Thread: Converting an ASCII database to an UTF-8 database

Converting an ASCII database to an UTF-8 database

From
kishore.sainath@gmail.com
Date:
Hi All,

I have a database in PostgreSQL which is ASCII.
Due to some internationalization issues, I need to convert the database
to the UTF-8 format.

So my question is:
How do I convert a database in the ASCII format into one of the UTF-8
format?

Thanks in advance
- Kishore


Re: Converting an ASCII database to an UTF-8 database

From
Ragnar
Date:
On fös, 2006-02-17 at 05:21 -0800, kishore.sainath@gmail.com wrote:
> Hi All,
>
> I have a database in PostgreSQL which is ASCII.
> Due to some internationalization issues, I need to convert the database
> to the UTF-8 format.
>
> So my question is:
> How do I convert a database in the ASCII format into one of the UTF-8
> format?

using pg_dump ?

gnari



Re: Converting an ASCII database to an UTF-8 database

From
Peter Eisentraut
Date:
kishore.sainath@gmail.com wrote:
> How do I convert a database in the ASCII format into one of the UTF-8
> format?

ASCII is a subset of UTF-8, so you don't need to do anything.  Just
change the encoding entry in the pg_database table.  Of course, using
pg_dump would be the official way to convert a database between any two
encodings.

--
Peter Eisentraut
http://developer.postgresql.org/~petere/

Re: Converting an ASCII database to an UTF-8 database

From
Ragnar
Date:
On fös, 2006-02-17 at 22:38 +0100, Peter Eisentraut wrote:
> kishore.sainath@gmail.com wrote:
> > How do I convert a database in the ASCII format into one of the UTF-8
> > format?
>
> ASCII is a subset of UTF-8, so you don't need to do anything.  Just
> change the encoding entry in the pg_database table.  Of course, using
> pg_dump would be the official way to convert a database between any two
> encodings.

This will only work correctly if the database
definitely does not contain non-ASCII characters.

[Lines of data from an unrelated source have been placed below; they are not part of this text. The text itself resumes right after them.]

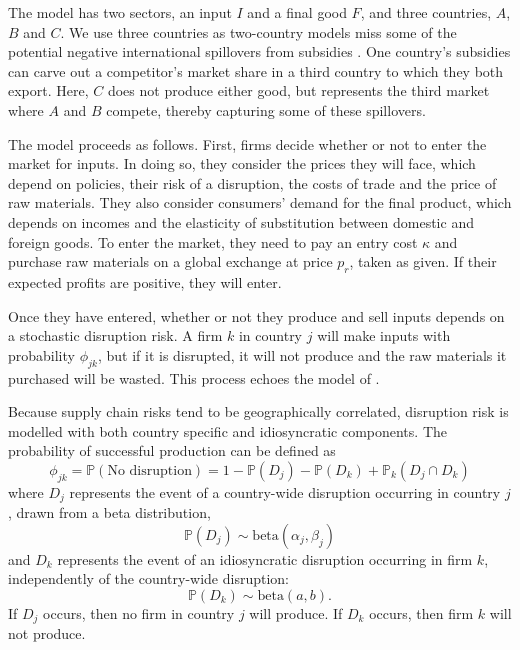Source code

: \documentclass{article}
\begin{document}
The model has two sectors, an input $I$ and a final good $F$, and three countries, $A$, $B$ and $C$. We use three countries as two-country models miss some of the potential negative international spillovers from subsidies \parencite{bown_wtoing_2019}. One country's subsidies can carve out a competitor's market share in a third country to which they both export. Here, $C$ does not produce either good, but represents the third market where $A$ and $B$ compete, thereby capturing some of these spillovers. 

The model proceeds as follows. First, firms decide whether or not to enter the market for inputs. In doing so, they consider the prices they will face, which depend on policies, their risk of a disruption, the costs of trade and the price of raw materials. They also consider consumers' demand for the final product, which depends on incomes and the elasticity of substitution between domestic and foreign goods. To enter the market, they need to pay an entry cost $\kappa$ and purchase raw materials on a global exchange at price $p_r$, taken as given. If their expected profits are positive, they will enter.

Once they have entered, whether or not they produce and sell inputs depends on a stochastic disruption risk. A firm $k$ in country $j$ will make inputs with probability $\phi_{jk}$, but if it is disrupted, it will not produce and the raw materials it purchased will be wasted. This process echoes the model of \textcite{bimpikis_supply_2019}.

Because supply chain risks tend to be geographically correlated, disruption risk is modelled with both country specific and idiosyncratic components. The probability of successful production can be defined as
\begin{equation}\label{eq:phi}
    \phi_{jk} = \mathbb{P}(\text{No disruption}) = 1 - \mathbb{P}(D_{j}) - \mathbb{P}(D_{k})  + \mathbb{P}_{k}(D_{j} \cap D_{k})
\end{equation} 
where $D_j$ represents the event of a country-wide disruption occurring in country $j$, drawn from a beta distribution,
\begin{equation}\label{eq:pdj}
    \mathbb{P}(D_{j}) \sim \text{beta}(\alpha_j, \beta_j)
\end{equation}
and $D_k$ represents the event of an idiosyncratic disruption occurring in firm $k$, independently of the country-wide disruption:
\begin{equation}\label{eq:pdk}
    \mathbb{P}(D_{k}) \sim \text{beta}(a, b).
\end{equation}
If $D_j$ occurs, then no firm in country $j$ will produce. If $D_k$ occurs, then firm $k$ will not produce.
\end{document}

Assuming by ASCII format we mean that the database was
created SQL_ASCII, then it is possible that it contains
invalid UTF-8 characters, as SQL_ASCII is a 8 bit
encoding.

consider:

template1=# create database test with encoding='SQL_ASCII';
CREATE DATABASE
template1=# \connect test
You are now connected to database "test".
test=# create table a (x text);
CREATE TABLE
test=# insert into a values ('á');
INSERT 33304378 1
test=# select * from a;
 x
---
 á
(1 row)

test=# update pg_database set encoding =
pg_catalog.pg_char_to_encoding('UTF8') where datname='test';
UPDATE 1
test=# select * from a;
 x
---
 á
(1 row)

test=# \connect template1
You are now connected to database "template1".
template1=# \connect test
You are now connected to database "test".
test=# select * from a;
 x
---

(1 row)

test=#


gnari



Re: Converting an ASCII database to an UTF-8 database

From
Rick Gigger
Date:
I have this exact problem.  I have dumped and reloaded other
databases and set the client encoding to convert them to UTF-8 but I
have one database with values that still cause it to fail, even if I
specify that the client encoding is SQL_ASCII.  How do I fix that?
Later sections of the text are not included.